Sergei Tchoban: Bridges & Spires - Drawing Reflections on Past and Future

Sergei Tchoban: Bridges & Spires - Drawing Reflections on Past and Future

All architecture remains a fantasy up until the moment when it is fully materialized and ready for its intended use. Testing new spatial possibilities is a never-ending process. Physical scale models and sophisticated computer-generated renderings are widely used by contemporary practitioners to explore this creative endeavor. Undoubtedly, these will remain necessary tools in architects’ investigative pursuits. They are efficient, effective, and convincing. Still, there is something particularly authentic and candid about traditional hand drawing that other techniques can’t quite capture.

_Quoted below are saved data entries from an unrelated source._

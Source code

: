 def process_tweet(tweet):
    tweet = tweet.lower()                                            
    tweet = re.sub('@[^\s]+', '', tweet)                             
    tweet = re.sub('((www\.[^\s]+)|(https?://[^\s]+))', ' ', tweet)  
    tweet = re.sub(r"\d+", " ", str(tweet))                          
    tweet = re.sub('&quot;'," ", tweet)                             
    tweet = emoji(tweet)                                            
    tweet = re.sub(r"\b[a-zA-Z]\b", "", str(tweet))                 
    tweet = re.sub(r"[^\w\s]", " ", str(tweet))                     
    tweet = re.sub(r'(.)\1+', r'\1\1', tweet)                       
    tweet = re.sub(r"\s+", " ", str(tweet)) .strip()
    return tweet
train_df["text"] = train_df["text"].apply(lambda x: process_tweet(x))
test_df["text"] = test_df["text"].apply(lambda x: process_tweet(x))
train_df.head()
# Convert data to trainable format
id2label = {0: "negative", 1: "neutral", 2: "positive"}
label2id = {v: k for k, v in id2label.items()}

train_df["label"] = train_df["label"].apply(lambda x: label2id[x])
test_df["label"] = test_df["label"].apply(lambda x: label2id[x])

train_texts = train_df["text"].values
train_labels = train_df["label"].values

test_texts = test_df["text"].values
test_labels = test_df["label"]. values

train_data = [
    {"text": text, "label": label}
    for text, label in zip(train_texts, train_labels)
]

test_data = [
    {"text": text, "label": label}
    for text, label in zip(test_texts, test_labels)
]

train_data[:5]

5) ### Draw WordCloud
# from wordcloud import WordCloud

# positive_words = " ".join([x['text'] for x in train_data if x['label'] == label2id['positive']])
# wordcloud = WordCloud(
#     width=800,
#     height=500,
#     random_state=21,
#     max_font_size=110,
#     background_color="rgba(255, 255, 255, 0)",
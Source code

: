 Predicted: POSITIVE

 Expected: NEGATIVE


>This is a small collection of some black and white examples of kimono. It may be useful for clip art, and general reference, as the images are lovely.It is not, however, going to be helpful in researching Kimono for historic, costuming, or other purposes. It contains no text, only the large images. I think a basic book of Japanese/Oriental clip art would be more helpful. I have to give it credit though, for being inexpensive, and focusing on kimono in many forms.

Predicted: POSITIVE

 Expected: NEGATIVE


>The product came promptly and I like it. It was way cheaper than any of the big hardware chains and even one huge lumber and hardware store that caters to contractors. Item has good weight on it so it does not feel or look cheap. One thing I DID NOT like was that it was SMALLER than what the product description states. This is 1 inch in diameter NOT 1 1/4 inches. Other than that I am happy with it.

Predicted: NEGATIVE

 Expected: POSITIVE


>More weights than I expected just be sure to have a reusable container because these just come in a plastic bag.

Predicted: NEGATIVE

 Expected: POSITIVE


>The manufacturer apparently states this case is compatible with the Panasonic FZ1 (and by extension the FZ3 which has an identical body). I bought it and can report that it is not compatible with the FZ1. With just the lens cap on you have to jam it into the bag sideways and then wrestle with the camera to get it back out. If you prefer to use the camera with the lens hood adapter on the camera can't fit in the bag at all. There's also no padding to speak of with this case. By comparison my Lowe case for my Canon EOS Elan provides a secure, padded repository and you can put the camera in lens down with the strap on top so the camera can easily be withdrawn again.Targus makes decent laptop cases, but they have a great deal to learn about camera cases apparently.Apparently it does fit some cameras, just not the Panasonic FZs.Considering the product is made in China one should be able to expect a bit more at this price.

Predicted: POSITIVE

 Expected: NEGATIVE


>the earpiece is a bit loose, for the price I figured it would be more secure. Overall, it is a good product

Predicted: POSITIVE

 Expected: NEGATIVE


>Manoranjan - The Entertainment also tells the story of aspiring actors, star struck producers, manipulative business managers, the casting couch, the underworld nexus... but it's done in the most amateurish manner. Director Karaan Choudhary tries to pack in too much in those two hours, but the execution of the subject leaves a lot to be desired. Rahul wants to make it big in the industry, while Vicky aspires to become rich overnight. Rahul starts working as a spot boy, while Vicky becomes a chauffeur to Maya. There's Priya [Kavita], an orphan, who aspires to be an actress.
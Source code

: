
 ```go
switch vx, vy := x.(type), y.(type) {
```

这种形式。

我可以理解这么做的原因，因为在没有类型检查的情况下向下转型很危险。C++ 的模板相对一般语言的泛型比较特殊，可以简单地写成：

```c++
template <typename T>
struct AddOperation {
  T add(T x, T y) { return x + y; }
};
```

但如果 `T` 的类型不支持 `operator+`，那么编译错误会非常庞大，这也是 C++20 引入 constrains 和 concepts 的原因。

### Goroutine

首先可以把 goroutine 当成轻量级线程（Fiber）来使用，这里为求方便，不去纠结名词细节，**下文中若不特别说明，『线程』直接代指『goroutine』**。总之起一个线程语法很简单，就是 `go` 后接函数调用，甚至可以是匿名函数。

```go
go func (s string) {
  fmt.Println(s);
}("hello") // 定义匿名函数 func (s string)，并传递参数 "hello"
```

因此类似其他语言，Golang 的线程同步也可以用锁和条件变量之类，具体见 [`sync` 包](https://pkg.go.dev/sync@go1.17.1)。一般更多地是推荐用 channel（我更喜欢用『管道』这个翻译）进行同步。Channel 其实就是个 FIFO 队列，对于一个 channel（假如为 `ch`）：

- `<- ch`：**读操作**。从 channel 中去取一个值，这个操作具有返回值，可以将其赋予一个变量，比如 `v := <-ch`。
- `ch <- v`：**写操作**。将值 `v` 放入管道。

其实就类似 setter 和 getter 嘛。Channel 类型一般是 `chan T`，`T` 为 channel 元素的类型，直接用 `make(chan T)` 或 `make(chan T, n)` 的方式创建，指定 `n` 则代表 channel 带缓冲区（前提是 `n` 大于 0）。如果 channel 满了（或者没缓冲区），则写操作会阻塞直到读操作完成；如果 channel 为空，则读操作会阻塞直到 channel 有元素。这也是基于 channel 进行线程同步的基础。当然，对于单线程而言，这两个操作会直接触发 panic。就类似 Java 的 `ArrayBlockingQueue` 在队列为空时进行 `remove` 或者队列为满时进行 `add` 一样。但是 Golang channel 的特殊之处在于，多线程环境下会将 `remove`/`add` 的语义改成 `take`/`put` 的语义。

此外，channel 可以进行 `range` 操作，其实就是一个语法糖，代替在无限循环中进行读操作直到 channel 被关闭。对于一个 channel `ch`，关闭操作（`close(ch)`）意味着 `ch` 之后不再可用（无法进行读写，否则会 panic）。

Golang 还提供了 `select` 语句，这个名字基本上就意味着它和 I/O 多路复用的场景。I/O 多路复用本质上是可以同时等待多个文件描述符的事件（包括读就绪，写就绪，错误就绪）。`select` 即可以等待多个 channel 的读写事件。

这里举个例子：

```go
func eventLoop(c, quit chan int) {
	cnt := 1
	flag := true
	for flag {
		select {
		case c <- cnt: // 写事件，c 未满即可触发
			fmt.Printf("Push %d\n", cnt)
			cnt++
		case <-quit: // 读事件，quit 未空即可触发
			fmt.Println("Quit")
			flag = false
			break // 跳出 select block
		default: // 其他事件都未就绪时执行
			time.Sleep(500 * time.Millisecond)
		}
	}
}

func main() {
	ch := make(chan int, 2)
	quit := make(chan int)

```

They transmit artistic visions with the right balance of clarity and interpretation, and engage our wildest imaginations helping us envisioning new ideas and dreams in architecture.

“Fantasy drawing for the project of the Museum for Architectural Drawing in Berlin or Evolution of form 3”. Image © Sergei Tchoban

German-Russian architect, artist, and collector Sergei Tchoban’s new exhibition Bridges & Spires: Reflections on Past and Future presents over 60 large format drawings and watercolors of existing and imaginary structures and ruins, as well as futuristic fantasies of context and gravity defying urban pasts and futures. The exhibition gathers Tchoban’s diverse oeuvre of drawings – from his travels throughout Europe, America, and Asia to urban fantasies that inhabit imaginary underwater canals in St. Petersburg and Venice, and the skies over Berlin and New York. The drawings on view, which span from 1983 to 2016, many exhibited for the first time, present the artist’s continuous pursuit, which is independent of his professional practice.

“Saint Petersburg of the future. Vision 3”. Image © Sergei Tchoban

Sergei Tchoban (b. 1962 in St. Petersburg, Russia) received his education at the Repin Institute for Painting, Sculpture and Architecture in St. Petersburg, graduating in 1986. He moved to Germany in 1992 and in 1995 became managing partner at NPS Nietz – Prasch – Sigl. Since 2003, the office is known as nps tchoban voss and is based in Berlin. Parallel to his practice in Germany, in 2006, together with Sergei Kuznetsov, Tchoban co-founded SPEECH, an architectural office in Moscow. In 2008, the partners started architectural magazine under the same name, SPEECH. In 2009, the Tchoban Foundation was initiated in Berlin to celebrate the lost art of drawing through exhibitions and publications. The Foundation’s Museum for Architectural Drawing was built in Berlin in 2013 to Tchoban’s design.

“The snow-covered city becomes finally a mystical place under the water surface”. Image © Sergei Tchoban

The architect has built residential, office, commercial, and sports complexes throughout Germany, Russia, and Eastern Europe, including the AquaDom commercial complex in Berlin (2004), Palace of Water Sports in Kazan, Russia (2012), the Multi-Media Center for the Olympic Games 2014 in Sochi, and Russia’s Milan Expo 2015 Pavilion. Tchoban was the curator of the Russian Pavilion at the Venice Architecture Biennale in 2010 and 2012 (Special Mention). Together with his partner Sergei Kuznetsov, he was Russia’s Architect of the Year in 2012.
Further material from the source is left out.